Activity
Copy out each line of the data that includes the string "support".
(Working data begins)
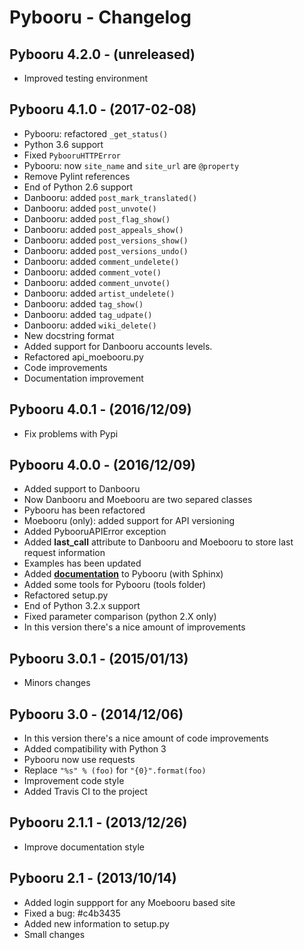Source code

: # Pybooru - Changelog

## Pybooru 4.2.0 - (unreleased)

- Improved testing environment

## Pybooru 4.1.0 - (2017-02-08)
- Pybooru: refactored `_get_status()`
- Python 3.6 support
- Fixed `PybooruHTTPError`
- Pybooru: now `site_name` and `site_url` are `@property`
- Remove Pylint references
- End of Python 2.6 support
- Danbooru: added `post_mark_translated()`
- Danbooru: added `post_unvote()`
- Danbooru: added `post_flag_show()`
- Danbooru: added `post_appeals_show()`
- Danbooru: added `post_versions_show()`
- Danbooru: added `post_versions_undo()`
- Danbooru: added `comment_undelete()`
- Danbooru: added `comment_vote()`
- Danbooru: added `comment_unvote()`
- Danbooru: added `artist_undelete()`
- Danbooru: added `tag_show()`
- Danbooru: added `tag_udpate()`
- Danbooru: added `wiki_delete()`
- New docstring format
- Added support for Danbooru accounts levels.
- Refactored api_moebooru.py
- Code improvements
- Documentation improvement

## Pybooru 4.0.1 - (2016/12/09)
- Fix problems with Pypi

## Pybooru 4.0.0 - (2016/12/09)
- Added support to Danbooru
- Now Danbooru and Moebooru are two separed classes
- Pybooru has been refactored
- Moebooru (only): added support for API versioning
- Added PybooruAPIError exception
- Added **last_call** attribute to Danbooru and Moebooru to store last request information
- Examples has been updated
- Added **[documentation](http://pybooru.readthedocs.io/en/stable/)** to Pybooru (with Sphinx)
- Added some tools for Pybooru (tools folder)
- Refactored setup.py
- End of Python 3.2.x support
- Fixed parameter comparison (python 2.X only)
- In this version there's a nice amount of improvements

## Pybooru 3.0.1 - (2015/01/13)
- Minors changes

## Pybooru 3.0 - (2014/12/06)
- In this version there's a nice amount of code improvements
- Added compatibility with Python 3
- Pybooru now use requests
- Replace `"%s" % (foo)` for `"{0}".format(foo)`
- Improvement code style
- Added Travis CI to the project

## Pybooru 2.1.1 - (2013/12/26)
- Improve documentation style

## Pybooru 2.1 - (2013/10/14)
- Added login suppport for any Moebooru based site
- Fixed a bug: #c4b3435
- Added new information to setup.py
- Small changes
(Working data ends)
Answer space
- Python 3.6 support
- End of Python 2.6 support
- Added support for Danbooru accounts levels.
- Added support to Danbooru
- Moebooru (only): added support for API versioning
- End of Python 3.2.x support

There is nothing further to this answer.